- _Exercise goal_
Your answer must be every line of the data that contains "operatorname".

(Dataset records)
_ _ _ _ _

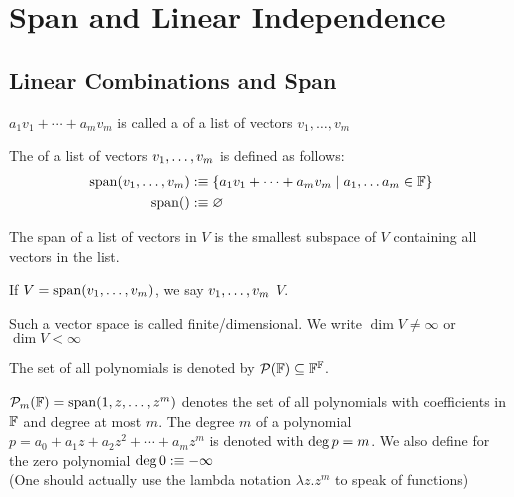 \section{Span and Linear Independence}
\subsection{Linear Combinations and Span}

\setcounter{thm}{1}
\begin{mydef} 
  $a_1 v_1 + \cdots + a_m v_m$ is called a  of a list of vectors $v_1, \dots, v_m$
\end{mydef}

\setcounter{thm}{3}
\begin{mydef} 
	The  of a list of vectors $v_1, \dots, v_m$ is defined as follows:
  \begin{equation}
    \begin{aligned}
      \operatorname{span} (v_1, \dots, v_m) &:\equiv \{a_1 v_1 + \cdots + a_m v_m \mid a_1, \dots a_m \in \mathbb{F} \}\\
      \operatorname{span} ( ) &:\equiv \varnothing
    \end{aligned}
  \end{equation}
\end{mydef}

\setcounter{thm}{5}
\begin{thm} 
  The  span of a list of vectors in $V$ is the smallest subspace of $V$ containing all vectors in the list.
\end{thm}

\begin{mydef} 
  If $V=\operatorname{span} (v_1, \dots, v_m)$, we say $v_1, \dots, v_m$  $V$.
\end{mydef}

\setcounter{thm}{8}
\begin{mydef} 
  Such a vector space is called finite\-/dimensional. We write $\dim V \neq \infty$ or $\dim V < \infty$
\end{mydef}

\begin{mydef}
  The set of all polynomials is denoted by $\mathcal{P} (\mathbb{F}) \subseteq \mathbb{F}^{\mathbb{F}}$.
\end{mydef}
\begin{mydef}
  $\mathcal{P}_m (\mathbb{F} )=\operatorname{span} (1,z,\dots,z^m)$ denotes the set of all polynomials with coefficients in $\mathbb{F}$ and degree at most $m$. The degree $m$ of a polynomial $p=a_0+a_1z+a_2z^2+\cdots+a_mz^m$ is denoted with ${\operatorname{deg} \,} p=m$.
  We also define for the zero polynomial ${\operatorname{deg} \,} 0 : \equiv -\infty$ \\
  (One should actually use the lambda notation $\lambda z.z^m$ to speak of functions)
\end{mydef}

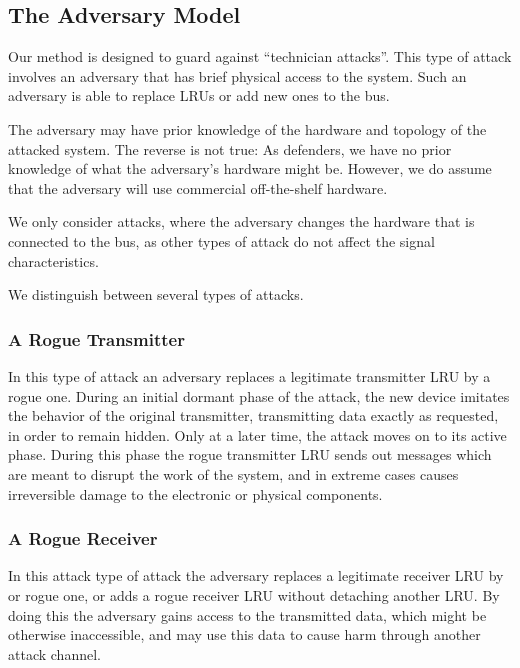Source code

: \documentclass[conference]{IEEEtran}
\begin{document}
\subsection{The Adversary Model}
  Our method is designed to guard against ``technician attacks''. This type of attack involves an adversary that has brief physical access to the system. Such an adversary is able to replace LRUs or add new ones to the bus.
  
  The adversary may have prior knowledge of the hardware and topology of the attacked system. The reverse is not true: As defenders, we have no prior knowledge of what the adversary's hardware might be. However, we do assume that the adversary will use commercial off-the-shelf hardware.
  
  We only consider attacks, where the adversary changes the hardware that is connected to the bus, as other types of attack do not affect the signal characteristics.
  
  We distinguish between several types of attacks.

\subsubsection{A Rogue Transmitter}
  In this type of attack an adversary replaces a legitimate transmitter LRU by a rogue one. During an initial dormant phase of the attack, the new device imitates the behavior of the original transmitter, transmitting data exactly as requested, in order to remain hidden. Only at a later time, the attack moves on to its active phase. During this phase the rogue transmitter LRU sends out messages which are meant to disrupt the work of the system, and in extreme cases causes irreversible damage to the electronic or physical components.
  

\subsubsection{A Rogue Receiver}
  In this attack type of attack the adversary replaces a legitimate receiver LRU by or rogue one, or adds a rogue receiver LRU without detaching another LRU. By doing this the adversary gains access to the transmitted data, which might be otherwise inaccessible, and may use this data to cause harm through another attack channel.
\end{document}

_ _ _ _ _

- _Answer box_
      \operatorname{span} (v_1, \dots, v_m) &:\equiv \{a_1 v_1 + \cdots + a_m v_m \mid a_1, \dots a_m \in \mathbb{F} \}\\
      \operatorname{span} ( ) &:\equiv \varnothing
  If $V=\operatorname{span} (v_1, \dots, v_m)$, we say $v_1, \dots, v_m$  $V$.
  $\mathcal{P}_m (\mathbb{F} )=\operatorname{span} (1,z,\dots,z^m)$ denotes the set of all polynomials with coefficients in $\mathbb{F}$ and degree at most $m$. The degree $m$ of a polynomial $p=a_0+a_1z+a_2z^2+\cdots+a_mz^m$ is denoted with ${\operatorname{deg} \,} p=m$.
  We also define for the zero polynomial ${\operatorname{deg} \,} 0 : \equiv -\infty$ \\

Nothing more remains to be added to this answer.